Given records section start
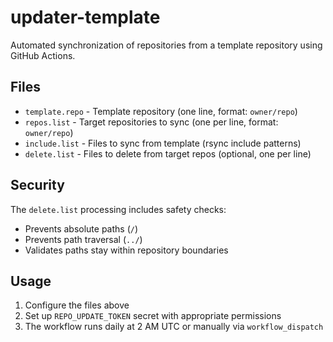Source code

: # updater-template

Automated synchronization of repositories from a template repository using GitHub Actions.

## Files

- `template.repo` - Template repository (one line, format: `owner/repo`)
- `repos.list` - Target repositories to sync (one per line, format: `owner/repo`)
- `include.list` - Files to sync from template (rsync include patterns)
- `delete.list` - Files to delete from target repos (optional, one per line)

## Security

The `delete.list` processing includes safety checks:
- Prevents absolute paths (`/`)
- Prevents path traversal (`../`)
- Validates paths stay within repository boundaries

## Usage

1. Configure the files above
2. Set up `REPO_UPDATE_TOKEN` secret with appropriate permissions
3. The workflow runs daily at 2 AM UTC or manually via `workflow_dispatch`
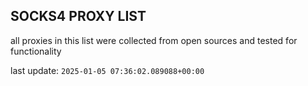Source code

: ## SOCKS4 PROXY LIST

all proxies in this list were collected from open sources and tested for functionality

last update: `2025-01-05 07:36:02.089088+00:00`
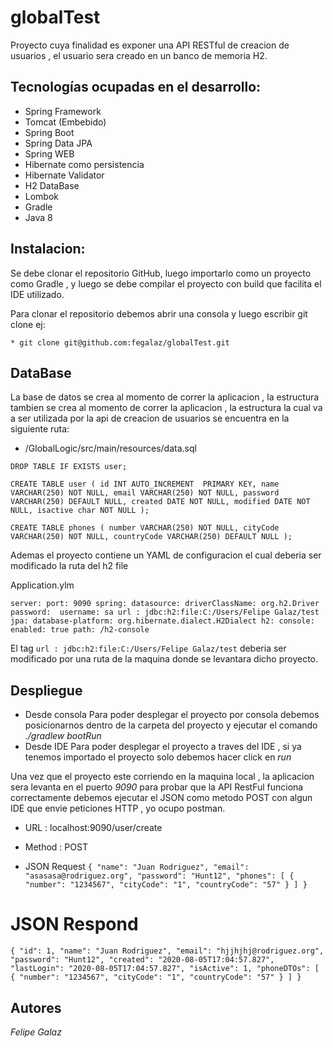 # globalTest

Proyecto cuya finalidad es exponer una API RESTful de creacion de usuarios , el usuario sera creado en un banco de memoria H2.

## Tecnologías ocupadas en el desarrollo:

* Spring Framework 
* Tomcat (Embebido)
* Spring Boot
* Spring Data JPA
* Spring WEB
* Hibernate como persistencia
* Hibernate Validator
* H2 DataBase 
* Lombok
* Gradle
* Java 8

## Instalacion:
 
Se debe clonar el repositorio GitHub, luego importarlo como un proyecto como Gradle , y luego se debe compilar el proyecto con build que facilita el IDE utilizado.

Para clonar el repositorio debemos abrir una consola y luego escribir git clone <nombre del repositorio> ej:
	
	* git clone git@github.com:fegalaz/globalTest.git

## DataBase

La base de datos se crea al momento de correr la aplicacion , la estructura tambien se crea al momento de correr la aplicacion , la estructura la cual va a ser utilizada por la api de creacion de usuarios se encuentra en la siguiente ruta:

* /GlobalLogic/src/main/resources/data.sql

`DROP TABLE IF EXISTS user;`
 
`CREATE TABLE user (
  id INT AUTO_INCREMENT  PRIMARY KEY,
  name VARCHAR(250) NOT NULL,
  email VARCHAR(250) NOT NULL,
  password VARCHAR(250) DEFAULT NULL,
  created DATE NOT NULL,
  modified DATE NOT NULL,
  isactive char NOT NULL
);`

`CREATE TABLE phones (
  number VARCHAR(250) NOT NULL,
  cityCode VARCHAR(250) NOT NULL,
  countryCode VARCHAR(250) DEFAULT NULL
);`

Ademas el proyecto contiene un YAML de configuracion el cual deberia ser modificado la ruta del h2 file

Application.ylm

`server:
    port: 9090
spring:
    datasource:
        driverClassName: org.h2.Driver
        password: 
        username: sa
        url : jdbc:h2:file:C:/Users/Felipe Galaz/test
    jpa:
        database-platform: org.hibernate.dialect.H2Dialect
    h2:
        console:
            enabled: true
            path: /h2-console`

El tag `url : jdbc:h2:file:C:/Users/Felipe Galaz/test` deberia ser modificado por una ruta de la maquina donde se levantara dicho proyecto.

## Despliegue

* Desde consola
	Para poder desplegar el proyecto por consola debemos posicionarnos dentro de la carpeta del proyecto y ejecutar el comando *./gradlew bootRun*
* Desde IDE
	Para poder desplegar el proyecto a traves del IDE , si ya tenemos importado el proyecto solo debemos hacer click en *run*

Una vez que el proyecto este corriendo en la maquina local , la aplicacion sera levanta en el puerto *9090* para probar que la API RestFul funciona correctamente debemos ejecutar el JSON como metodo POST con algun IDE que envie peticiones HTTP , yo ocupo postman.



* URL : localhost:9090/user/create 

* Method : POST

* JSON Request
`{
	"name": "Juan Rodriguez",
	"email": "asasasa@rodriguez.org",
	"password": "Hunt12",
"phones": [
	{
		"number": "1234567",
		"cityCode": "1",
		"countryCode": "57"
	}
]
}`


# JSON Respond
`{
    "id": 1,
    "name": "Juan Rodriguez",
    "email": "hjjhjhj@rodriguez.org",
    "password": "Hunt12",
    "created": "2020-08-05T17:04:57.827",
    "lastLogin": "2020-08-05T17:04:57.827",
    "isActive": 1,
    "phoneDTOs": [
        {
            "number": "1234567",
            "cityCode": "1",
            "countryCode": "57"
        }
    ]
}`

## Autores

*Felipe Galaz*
Given records section end
▸ **About this exercise**: Up to and including the line that holds "Para clonar el", restate word for word each line of the records from their start, and only those lines, leaving out the pictures.

▸ **Written solution**:
Source code

: # updater-template

Automated synchronization of repositories from a template repository using GitHub Actions.

## Files

- `template.repo` - Template repository (one line, format: `owner/repo`)
- `repos.list` - Target repositories to sync (one per line, format: `owner/repo`)
- `include.list` - Files to sync from template (rsync include patterns)
- `delete.list` - Files to delete from target repos (optional, one per line)

## Security

The `delete.list` processing includes safety checks:
- Prevents absolute paths (`/`)
- Prevents path traversal (`../`)
- Validates paths stay within repository boundaries

## Usage

1. Configure the files above
2. Set up `REPO_UPDATE_TOKEN` secret with appropriate permissions
3. The workflow runs daily at 2 AM UTC or manually via `workflow_dispatch`
Source code

: ## SOCKS4 PROXY LIST

all proxies in this list were collected from open sources and tested for functionality

last update: `2025-01-05 07:36:02.089088+00:00`
 # globalTest

Proyecto cuya finalidad es exponer una API RESTful de creacion de usuarios , el usuario sera creado en un banco de memoria H2.

## Tecnologías ocupadas en el desarrollo:

* Spring Framework 
* Tomcat (Embebido)
* Spring Boot
* Spring Data JPA
* Spring WEB
* Hibernate como persistencia
* Hibernate Validator
* H2 DataBase 
* Lombok
* Gradle
* Java 8

## Instalacion:
 
Se debe clonar el repositorio GitHub, luego importarlo como un proyecto como Gradle , y luego se debe compilar el proyecto con build que facilita el IDE utilizado.

Para clonar el repositorio debemos abrir una consola y luego escribir git clone <nombre del repositorio> ej:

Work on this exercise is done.